(Saved data entries)
Content starts

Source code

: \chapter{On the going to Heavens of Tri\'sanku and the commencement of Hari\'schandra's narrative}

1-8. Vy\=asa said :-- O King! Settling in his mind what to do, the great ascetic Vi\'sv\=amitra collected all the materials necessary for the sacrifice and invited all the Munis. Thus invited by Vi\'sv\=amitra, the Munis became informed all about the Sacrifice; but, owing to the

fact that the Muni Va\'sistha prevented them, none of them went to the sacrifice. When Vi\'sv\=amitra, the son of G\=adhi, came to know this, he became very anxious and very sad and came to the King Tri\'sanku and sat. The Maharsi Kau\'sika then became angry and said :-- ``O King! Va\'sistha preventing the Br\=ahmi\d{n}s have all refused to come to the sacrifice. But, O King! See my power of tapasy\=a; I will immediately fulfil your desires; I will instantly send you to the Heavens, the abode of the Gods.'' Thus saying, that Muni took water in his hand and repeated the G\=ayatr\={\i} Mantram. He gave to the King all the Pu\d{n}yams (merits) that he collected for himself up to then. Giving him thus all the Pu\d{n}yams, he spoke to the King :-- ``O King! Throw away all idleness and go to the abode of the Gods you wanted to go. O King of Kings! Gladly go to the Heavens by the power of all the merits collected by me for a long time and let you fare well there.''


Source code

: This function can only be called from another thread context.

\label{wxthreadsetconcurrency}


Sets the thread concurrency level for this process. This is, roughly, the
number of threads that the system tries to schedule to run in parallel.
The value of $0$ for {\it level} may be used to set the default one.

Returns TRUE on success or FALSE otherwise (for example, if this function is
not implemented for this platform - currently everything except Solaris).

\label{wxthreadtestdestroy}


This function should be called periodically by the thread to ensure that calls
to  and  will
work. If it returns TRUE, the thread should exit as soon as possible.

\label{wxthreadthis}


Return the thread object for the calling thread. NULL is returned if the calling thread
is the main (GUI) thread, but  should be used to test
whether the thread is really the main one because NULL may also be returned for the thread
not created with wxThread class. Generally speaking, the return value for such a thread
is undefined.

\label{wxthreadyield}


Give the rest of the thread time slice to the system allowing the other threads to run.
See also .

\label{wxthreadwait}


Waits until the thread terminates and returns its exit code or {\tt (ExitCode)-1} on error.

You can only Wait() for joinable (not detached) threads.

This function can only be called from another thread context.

Content ends

● EXERCISE OBJECTIVE
Every record must be transcribed exactly, with no line skipped.

● RESPONSE AREA
Source code

: \chapter{On the going to Heavens of Tri\'sanku and the commencement of Hari\'schandra's narrative}

1-8. Vy\=asa said :-- O King! Settling in his mind what to do, the great ascetic Vi\'sv\=amitra collected all the materials necessary for the sacrifice and invited all the Munis. Thus invited by Vi\'sv\=amitra, the Munis became informed all about the Sacrifice; but, owing to the

fact that the Muni Va\'sistha prevented them, none of them went to the sacrifice. When Vi\'sv\=amitra, the son of G\=adhi, came to know this, he became very anxious and very sad and came to the King Tri\'sanku and sat. The Maharsi Kau\'sika then became angry and said :-- ``O King! Va\'sistha preventing the Br\=ahmi\d{n}s have all refused to come to the sacrifice. But, O King! See my power of tapasy\=a; I will immediately fulfil your desires; I will instantly send you to the Heavens, the abode of the Gods.'' Thus saying, that Muni took water in his hand and repeated the G\=ayatr\={\i} Mantram. He gave to the King all the Pu\d{n}yams (merits) that he collected for himself up to then. Giving him thus all the Pu\d{n}yams, he spoke to the King :-- ``O King! Throw away all idleness and go to the abode of the Gods you wanted to go. O King of Kings! Gladly go to the Heavens by the power of all the merits collected by me for a long time and let you fare well there.''


Source code

: This function can only be called from another thread context.

\label{wxthreadsetconcurrency}


Sets the thread concurrency level for this process. This is, roughly, the
number of threads that the system tries to schedule to run in parallel.
The value of $0$ for {\it level} may be used to set the default one.

Returns TRUE on success or FALSE otherwise (for example, if this function is
not implemented for this platform - currently everything except Solaris).

\label{wxthreadtestdestroy}


This function should be called periodically by the thread to ensure that calls
to  and  will
work. If it returns TRUE, the thread should exit as soon as possible.

\label{wxthreadthis}


Return the thread object for the calling thread. NULL is returned if the calling thread
is the main (GUI) thread, but  should be used to test
whether the thread is really the main one because NULL may also be returned for the thread
not created with wxThread class. Generally speaking, the return value for such a thread
is undefined.

\label{wxthreadyield}


Give the rest of the thread time slice to the system allowing the other threads to run.
See also .

\label{wxthreadwait}


Waits until the thread terminates and returns its exit code or {\tt (ExitCode)-1} on error.

You can only Wait() for joinable (not detached) threads.

This function can only be called from another thread context.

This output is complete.